**Brief:** Every line of the listing that holds the word "Next" should be returned.

**Supplied data:**
------------
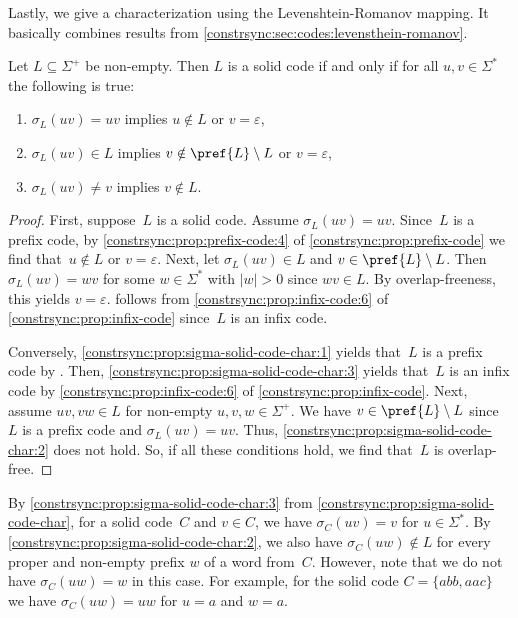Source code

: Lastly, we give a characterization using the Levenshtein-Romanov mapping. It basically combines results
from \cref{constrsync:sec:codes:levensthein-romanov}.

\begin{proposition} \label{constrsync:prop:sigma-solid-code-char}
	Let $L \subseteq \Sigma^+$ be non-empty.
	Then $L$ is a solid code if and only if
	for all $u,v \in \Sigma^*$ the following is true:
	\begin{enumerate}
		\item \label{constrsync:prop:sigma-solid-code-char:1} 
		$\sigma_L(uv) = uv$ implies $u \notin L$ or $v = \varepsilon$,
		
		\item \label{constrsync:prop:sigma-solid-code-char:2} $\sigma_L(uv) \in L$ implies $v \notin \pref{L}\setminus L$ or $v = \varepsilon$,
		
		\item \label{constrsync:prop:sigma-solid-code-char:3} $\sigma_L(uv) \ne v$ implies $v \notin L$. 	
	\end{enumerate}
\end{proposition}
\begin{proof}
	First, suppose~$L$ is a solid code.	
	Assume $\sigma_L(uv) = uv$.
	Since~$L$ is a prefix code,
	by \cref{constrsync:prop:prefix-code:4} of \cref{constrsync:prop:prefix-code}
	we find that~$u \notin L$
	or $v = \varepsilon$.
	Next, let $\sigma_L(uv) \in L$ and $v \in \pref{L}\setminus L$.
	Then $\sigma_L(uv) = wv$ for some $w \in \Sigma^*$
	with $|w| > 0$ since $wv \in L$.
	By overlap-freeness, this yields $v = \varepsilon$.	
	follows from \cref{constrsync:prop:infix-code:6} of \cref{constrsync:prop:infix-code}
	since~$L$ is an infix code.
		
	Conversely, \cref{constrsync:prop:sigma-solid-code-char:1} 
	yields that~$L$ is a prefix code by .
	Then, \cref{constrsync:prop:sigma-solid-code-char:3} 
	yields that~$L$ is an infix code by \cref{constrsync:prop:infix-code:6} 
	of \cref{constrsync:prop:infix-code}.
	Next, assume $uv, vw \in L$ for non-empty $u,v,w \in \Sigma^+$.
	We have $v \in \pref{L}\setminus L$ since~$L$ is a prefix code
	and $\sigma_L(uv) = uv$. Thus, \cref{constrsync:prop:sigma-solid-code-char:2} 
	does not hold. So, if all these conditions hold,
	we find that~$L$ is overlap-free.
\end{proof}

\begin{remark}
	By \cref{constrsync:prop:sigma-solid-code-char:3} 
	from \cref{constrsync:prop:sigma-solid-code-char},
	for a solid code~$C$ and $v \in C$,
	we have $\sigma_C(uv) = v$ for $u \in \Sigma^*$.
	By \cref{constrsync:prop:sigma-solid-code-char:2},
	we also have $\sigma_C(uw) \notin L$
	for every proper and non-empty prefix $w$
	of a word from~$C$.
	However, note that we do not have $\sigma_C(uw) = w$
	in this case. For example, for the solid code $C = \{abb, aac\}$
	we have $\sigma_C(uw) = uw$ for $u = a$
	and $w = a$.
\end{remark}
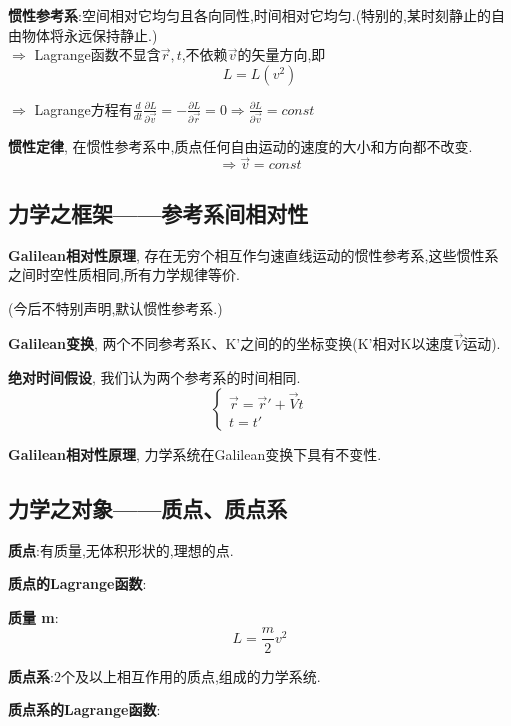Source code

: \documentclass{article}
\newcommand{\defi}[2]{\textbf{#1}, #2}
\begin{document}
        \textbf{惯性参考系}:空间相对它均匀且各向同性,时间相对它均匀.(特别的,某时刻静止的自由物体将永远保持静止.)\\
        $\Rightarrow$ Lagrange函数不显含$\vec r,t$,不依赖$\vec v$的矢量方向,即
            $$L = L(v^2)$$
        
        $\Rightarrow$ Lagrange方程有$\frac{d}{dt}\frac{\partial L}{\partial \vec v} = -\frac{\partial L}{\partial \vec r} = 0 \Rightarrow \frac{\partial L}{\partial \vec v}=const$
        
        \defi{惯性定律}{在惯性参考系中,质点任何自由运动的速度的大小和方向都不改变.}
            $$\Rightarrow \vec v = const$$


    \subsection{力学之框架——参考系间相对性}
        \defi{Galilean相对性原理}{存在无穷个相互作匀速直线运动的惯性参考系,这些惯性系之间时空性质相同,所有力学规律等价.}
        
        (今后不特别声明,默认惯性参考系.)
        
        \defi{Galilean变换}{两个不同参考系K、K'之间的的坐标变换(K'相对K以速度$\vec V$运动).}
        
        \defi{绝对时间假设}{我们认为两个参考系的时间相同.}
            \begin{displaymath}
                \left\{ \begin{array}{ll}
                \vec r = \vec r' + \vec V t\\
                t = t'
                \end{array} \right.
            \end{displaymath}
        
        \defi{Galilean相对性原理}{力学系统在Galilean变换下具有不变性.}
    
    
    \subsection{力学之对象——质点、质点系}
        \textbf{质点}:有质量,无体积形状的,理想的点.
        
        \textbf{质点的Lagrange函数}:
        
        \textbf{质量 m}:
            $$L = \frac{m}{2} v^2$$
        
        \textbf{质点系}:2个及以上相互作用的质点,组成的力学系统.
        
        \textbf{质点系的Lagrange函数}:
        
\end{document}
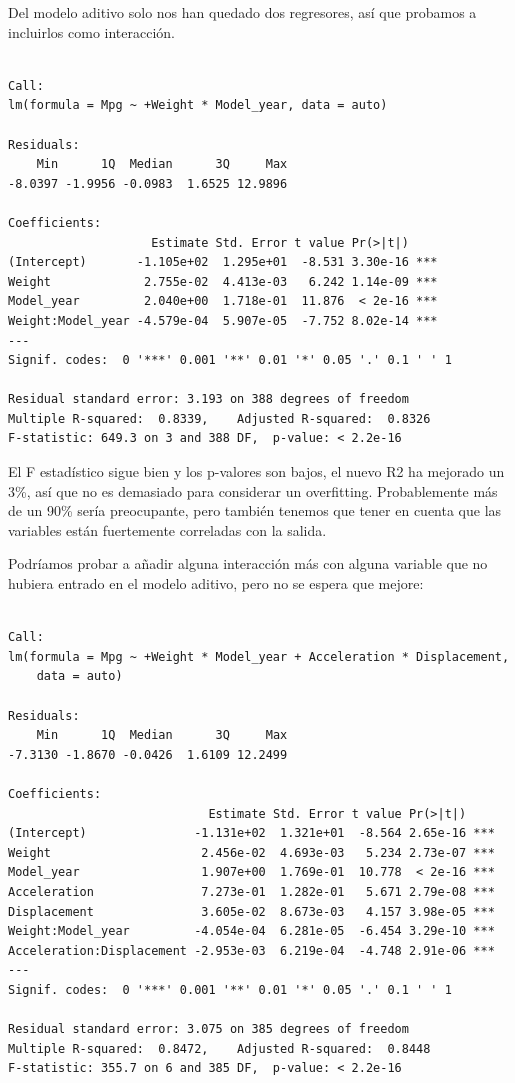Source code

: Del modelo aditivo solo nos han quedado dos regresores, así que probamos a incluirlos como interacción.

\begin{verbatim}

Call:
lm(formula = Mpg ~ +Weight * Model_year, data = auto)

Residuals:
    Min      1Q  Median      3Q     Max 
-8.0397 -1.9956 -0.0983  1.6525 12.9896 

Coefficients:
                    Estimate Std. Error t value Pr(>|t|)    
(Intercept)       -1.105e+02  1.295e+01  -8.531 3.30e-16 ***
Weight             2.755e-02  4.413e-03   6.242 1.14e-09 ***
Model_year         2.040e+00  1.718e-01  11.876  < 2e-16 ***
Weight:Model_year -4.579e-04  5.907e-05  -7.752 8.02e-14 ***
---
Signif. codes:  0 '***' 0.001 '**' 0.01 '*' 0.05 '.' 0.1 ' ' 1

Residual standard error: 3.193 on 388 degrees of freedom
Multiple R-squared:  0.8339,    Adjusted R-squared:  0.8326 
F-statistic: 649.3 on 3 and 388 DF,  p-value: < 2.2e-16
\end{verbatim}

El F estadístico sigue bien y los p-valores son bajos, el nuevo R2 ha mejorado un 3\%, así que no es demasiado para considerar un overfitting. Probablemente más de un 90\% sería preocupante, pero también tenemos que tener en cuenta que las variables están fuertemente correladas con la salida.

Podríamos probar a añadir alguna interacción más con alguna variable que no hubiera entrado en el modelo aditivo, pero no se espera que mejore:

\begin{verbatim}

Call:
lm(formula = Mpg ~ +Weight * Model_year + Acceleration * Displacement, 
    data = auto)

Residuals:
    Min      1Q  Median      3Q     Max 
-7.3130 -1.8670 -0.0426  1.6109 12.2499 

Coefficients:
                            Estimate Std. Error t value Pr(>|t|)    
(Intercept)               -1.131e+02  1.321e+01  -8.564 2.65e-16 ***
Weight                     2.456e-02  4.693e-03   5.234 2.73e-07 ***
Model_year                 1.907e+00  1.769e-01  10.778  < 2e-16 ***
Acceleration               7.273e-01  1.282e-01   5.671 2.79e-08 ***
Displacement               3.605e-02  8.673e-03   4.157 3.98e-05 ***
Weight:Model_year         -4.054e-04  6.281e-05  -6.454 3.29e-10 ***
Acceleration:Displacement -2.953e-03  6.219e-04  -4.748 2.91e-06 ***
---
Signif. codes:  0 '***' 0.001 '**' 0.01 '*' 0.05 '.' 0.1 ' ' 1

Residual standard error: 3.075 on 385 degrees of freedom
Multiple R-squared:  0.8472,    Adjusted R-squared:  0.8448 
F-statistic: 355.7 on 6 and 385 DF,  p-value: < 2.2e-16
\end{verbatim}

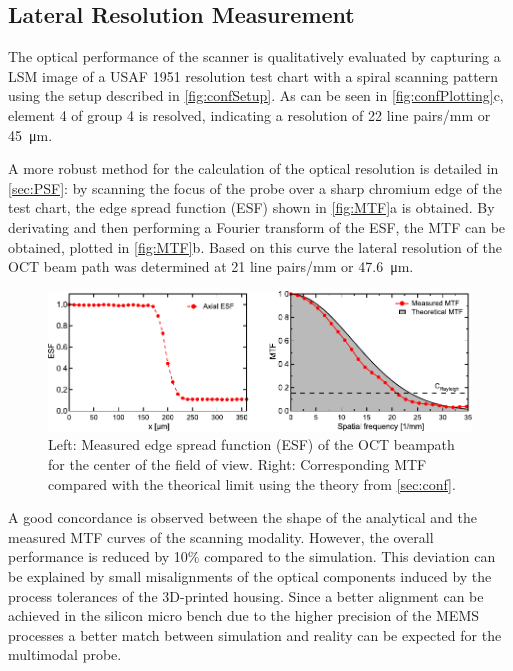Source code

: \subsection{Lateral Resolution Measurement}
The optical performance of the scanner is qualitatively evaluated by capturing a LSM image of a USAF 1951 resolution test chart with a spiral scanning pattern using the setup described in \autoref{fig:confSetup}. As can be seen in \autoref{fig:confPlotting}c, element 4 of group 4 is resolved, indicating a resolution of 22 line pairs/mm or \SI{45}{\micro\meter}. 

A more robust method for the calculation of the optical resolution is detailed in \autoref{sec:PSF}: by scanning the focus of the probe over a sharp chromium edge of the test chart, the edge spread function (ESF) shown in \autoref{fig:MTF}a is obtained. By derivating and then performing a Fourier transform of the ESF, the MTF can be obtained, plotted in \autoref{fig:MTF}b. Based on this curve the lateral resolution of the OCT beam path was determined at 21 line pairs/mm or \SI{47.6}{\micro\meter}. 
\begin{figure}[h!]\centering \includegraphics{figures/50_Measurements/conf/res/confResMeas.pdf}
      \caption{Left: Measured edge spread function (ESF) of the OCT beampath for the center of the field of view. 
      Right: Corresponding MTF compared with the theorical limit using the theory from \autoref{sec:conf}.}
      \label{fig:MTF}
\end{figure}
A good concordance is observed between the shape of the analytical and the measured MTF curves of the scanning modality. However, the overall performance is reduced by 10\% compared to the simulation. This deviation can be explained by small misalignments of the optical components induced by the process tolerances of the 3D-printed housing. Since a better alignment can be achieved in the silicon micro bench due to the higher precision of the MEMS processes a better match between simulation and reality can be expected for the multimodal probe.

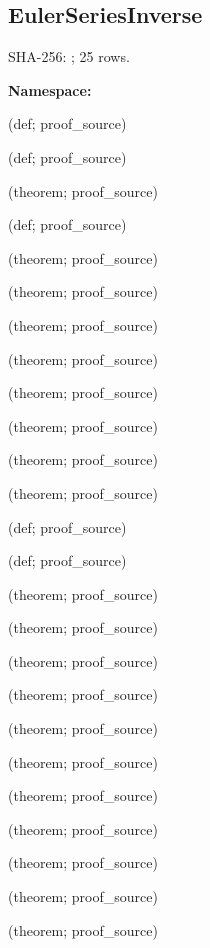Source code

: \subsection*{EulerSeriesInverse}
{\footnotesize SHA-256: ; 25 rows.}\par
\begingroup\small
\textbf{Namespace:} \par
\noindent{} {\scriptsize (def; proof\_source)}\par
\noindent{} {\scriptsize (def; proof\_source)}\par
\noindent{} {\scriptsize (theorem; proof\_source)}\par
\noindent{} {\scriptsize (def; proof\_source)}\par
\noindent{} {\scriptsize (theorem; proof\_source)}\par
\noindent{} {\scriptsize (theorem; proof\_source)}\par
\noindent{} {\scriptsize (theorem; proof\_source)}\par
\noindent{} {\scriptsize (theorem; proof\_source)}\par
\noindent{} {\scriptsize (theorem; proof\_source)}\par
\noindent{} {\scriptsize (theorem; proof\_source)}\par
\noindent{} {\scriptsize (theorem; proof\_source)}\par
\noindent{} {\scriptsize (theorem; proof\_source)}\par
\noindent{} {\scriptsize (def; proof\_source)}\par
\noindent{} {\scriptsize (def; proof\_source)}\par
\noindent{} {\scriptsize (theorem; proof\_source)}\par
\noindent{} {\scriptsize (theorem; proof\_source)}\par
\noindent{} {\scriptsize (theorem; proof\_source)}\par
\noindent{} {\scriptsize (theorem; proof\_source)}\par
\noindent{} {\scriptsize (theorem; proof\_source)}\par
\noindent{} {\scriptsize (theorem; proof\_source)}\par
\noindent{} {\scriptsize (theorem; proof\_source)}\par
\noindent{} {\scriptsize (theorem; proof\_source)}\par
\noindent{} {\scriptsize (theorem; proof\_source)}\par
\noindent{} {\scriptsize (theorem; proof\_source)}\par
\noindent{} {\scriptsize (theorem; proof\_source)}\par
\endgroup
------------
**Worked solution:**
	Next, let $\sigma_L(uv) \in L$ and $v \in \pref{L}\setminus L$.
	Next, assume $uv, vw \in L$ for non-empty $u,v,w \in \Sigma^+$.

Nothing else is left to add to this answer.